Esta lección va más allá del simple reconocimiento del Ser.
Nos invita a manifestar conscientemente nuestra decisión, nuestra
elección libre, de formar parte del Plan de Salvación dispuesto por Dios para
Su Hijo. En esa elección se encuentra implícita una certeza profunda: sabemos
cuál es nuestra función.
Cuando este estado de lucidez se experimenta en su plenitud,
nos sitúa en una dimensión más sutil del ser. No porque abandonemos el mundo,
sino porque dejamos de cargar con el peso que antes nos condicionaba: la culpa,
el miedo, el desamor y la sensación de carencia pierden su poder sobre nuestra
conciencia.
Seguimos vinculados al plano del mundo físico, pero ya no
estamos atrapados en él. Nos servimos de su nivel de manifestación, pero
dejamos de caminar a ciegas, sin rumbo ni propósito. El destino ya no es una
incógnita gobernada por el azar; ahora adquiere el rostro del camino que
elegimos conscientemente recorrer.
Tomamos plena conciencia —y así lo elegimos— de que ya no
somos personajes que interpretan un guion impuesto por las circunstancias.
Hemos despertado. Nos reconocemos como actores conscientes del único guion
que verdaderamente importa: recordar que somos Hijos de Dios y cumplir
nuestra función dentro del Plan de Salvación.
Desde esta certeza, la vida deja de ser una sucesión de
acontecimientos inciertos y se convierte en una expresión coherente de la
Voluntad que compartimos con nuestro Creador.
Propósito y sentido de la lección:El propósito de la Lección 98 es: Aceptar que tu papel en el plan de Dios es real,
indispensable y ya te ha sido asignado.
La lección te invita a:
- abandonar la autoimagen de pequeñez,
- dejar de interferir con la guía interior,
- soltar la creencia de que debes saber qué hacer,
- confiar en que tu función está integrada en el plan universal,
- reconocer que tu papel ya está determinado por tu Ser, no por el ego.

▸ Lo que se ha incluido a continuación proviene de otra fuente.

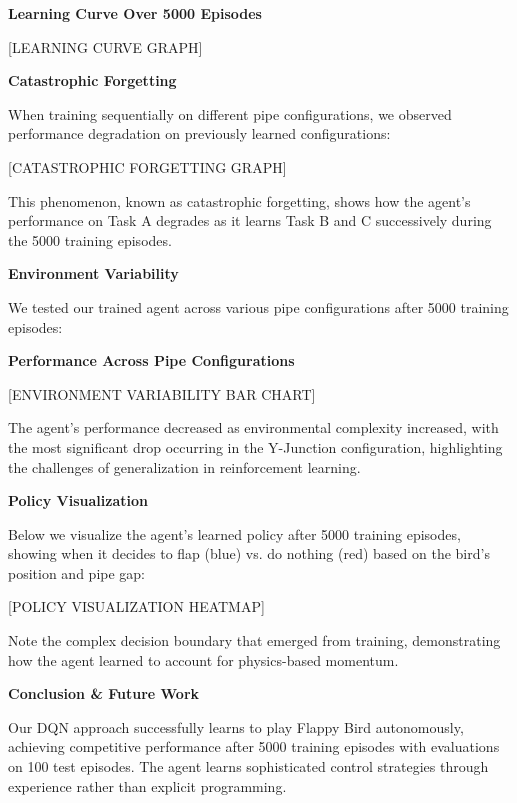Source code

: \documentclass[a1paper,portrait]{article}
\newcommand{\postersection}[1]{
  \vspace{0.5cm}
  \noindent\textcolor{headerblue}{\Large\textbf{#1}}
  \vspace{0.3cm}
}
\begin{document}
\begin{multicols}{3}
\begin{center}
\textbf{Learning Curve Over 5000 Episodes}
\vspace{0.5cm}

[LEARNING CURVE GRAPH]
\end{center}

\postersection{Catastrophic Forgetting}
When training sequentially on different pipe configurations, we observed performance degradation on previously learned configurations:

\begin{center}
[CATASTROPHIC FORGETTING GRAPH]
\end{center}

This phenomenon, known as catastrophic forgetting, shows how the agent's performance on Task A degrades as it learns Task B and C successively during the 5000 training episodes.

\postersection{Environment Variability}
We tested our trained agent across various pipe configurations after 5000 training episodes:

\begin{center}
\textbf{Performance Across Pipe Configurations}

[ENVIRONMENT VARIABILITY BAR CHART]
\end{center}

The agent's performance decreased as environmental complexity increased, with the most significant drop occurring in the Y-Junction configuration, highlighting the challenges of generalization in reinforcement learning.

\postersection{Policy Visualization}
Below we visualize the agent's learned policy after 5000 training episodes, showing when it decides to flap (blue) vs. do nothing (red) based on the bird's position and pipe gap:

\begin{center}
[POLICY VISUALIZATION HEATMAP]
\end{center}

Note the complex decision boundary that emerged from training, demonstrating how the agent learned to account for physics-based momentum.

\postersection{Conclusion \& Future Work}
Our DQN approach successfully learns to play Flappy Bird autonomously, achieving competitive performance after 5000 training episodes with evaluations on 100 test episodes. The agent learns sophisticated control strategies through experience rather than explicit programming.


\end{multicols}
\end{document}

Aquí el Curso corrige una confusión central: No tienes que inventar tu propósito; solo tienes
que aceptar el que Dios ya estableció.
Instrucciones prácticas:
Períodos largos
- Repite: “Aceptaré
el papel que me corresponde en el plan de Dios para la salvación.”
- Permite
que los pensamientos se aquieten sin esfuerzo.
- No
busques comprender tu función.
- No trates
de definirla.
- No te
culpes si surgen dudas o pensamientos de indignidad.
- Descansa
en la disposición a permitir que tu papel se revele.
Durante el día
Repetir la idea cada vez que surjan:
- dudas
sobre tu valía,
- sensación
de falta de propósito,
- miedo al
futuro,
- confusión
sobre decisiones,
- creencias
de insuficiencia,
- pensamientos
de “no sé qué debo hacer”.
La idea transforma estas percepciones porque te
devuelve a la verdad: “Mi papel no depende de mi ego, sino de mi Ser.”
Aspectos psicológicos:
Esta lección tiene un impacto psicológico
esencial:
- Deshace el sentimiento de insignificancia.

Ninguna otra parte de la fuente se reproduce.